Lyu Juntong, Chen Ziyang, Shi Wenbin, Yeh Chien-Hung
School of Information and Electronics, Beijing Institute of Technology, Beijing 100081, China.
School of Information and Electronics, Beijing Institute of Technology, Beijing 100081, China; Key Laboratory of Brain Health Intelligent Evaluation and Intervention (Beijing Institute of Technology), Ministry of Education, Beijing 100081, China.
Comput Methods Programs Biomed. 2025 Nov;271:108996. doi: 10.1016/j.cmpb.2025.108996. Epub 2025 Jul 26.
Sleep staging is pivotal in assessing sleep quality and diagnosing sleep-related disorders. Although previous efforts in sleep classification have achieved considerable success, individual differences arising from factors such as age, gender, and ethnicity continue to pose significant challenges to the generalization capability of deep neural networks, compromising their performance in subject-specific sleep staging tasks.
To address this challenge, we proposed a novel framework, DDAST, which leverages a discrepancy-based learning framework to effectively solve the domain shift problem inherent in the unlabeled target domain of sleep staging.
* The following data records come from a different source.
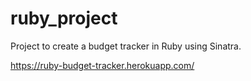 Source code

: # ruby_project

Project to create a budget tracker in Ruby using Sinatra.

https://ruby-budget-tracker.herokuapp.com/
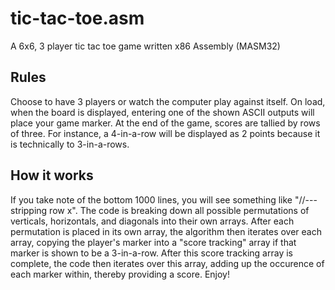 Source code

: # tic-tac-toe.asm
A 6x6, 3 player tic tac toe game written x86 Assembly (MASM32)

## Rules  
Choose to have 3 players or watch the computer play against itself. On load, when the board is displayed, entering one of the shown ASCII outputs will place your game marker. At the end of the game, scores are tallied by rows of three. For instance, a 4-in-a-row will be displayed as 2 points because it is technically to 3-in-a-rows. 

## How it works  
If you take note of the bottom 1000 lines, you will see something like "//---stripping row x". The code is breaking down all possible permutations of verticals, horizontals, and diagonals into their own arrays. After each permutation is placed in its own array, the algorithm then iterates over each array, copying the player's marker into a "score tracking" array if that marker is shown to be a 3-in-a-row. After this score tracking array is complete, the code then iterates over this array, adding up the occurence of each marker within, thereby providing a score. Enjoy!
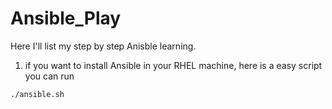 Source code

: # Ansible_Play

Here I'll list my step by step Anisble learning.

1. if you want to install Ansible in your RHEL machine, here is a easy script you can run

`./ansible.sh`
First, we designed an adaptive domain-specific batch normalization to merge statistical information from the source domain (training data) into the target domain (testing data), especially for the small target data size condition. This reduces the uncertainty in estimating moments of the target domain, thereby improving the classification of target domain data. Second, we combined the self-training scheme with a discrepancy-based unsupervised learning strategy to develop a cross-subject sleep staging framework, which utilizes target domain pseudo-labels to align the fine-grained distributions of the source and target domains effectively.
The proposed framework was evaluated on two datasets through cross-validation experiments, achieving an accuracy of 89.7 % and 84.3 % on the MASS-SS3 and ISRUC-S3 datasets, respectively, outperforming other baseline methods. The effectiveness of different modules of the proposed framework was verified through ablation experiments. Visualization of feature representation also reveals a better alignment between the source and target domains after applying the proposed method, which suggests the proposed framework can effectively solve the domain shift problem in subject-specific sleep staging tasks.
This study presents a domain adaptation framework targeting subject-specific sleep classification, which holds promise in sleep-related disorders diagnosis as well as clinical sleep monitoring.
睡眠分期对于评估睡眠质量和诊断睡眠相关疾病至关重要。尽管先前在睡眠分类方面的努力取得了相当大的成功,但年龄、性别和种族等因素导致的个体差异仍然给深度神经网络的泛化能力带来重大挑战,影响其在特定个体睡眠分期任务中的表现。
为应对这一挑战,我们提出了一种新颖的框架DDAST,它利用基于差异的学习框架有效解决睡眠分期未标记目标域中固有的域转移问题。首先,我们设计了一种自适应的特定域批归一化,将源域(训练数据)的统计信息合并到目标域(测试数据)中,特别是针对目标数据量较小的情况。这减少了估计目标域矩时的不确定性,从而改善了目标域数据的分类。其次,我们将自训练方案与基于差异的无监督学习策略相结合,开发了一个跨个体睡眠分期框架,该框架利用目标域伪标签有效对齐源域和目标域的细粒度分布。
通过交叉验证实验在两个数据集上对提出的框架进行了评估,在MASS - SS3和ISRUC - S3数据集上分别达到了89.7%和84.3%的准确率,优于其他基线方法。通过消融实验验证了所提出框架不同模块的有效性。特征表示的可视化还显示,应用所提出的方法后,源域和目标域之间的对齐更好,这表明所提出的框架可以有效解决特定个体睡眠分期任务中的域转移问题。
本研究提出了一个针对特定个体睡眠分类的域适应框架,在睡眠相关疾病诊断以及临床睡眠监测方面具有应用前景。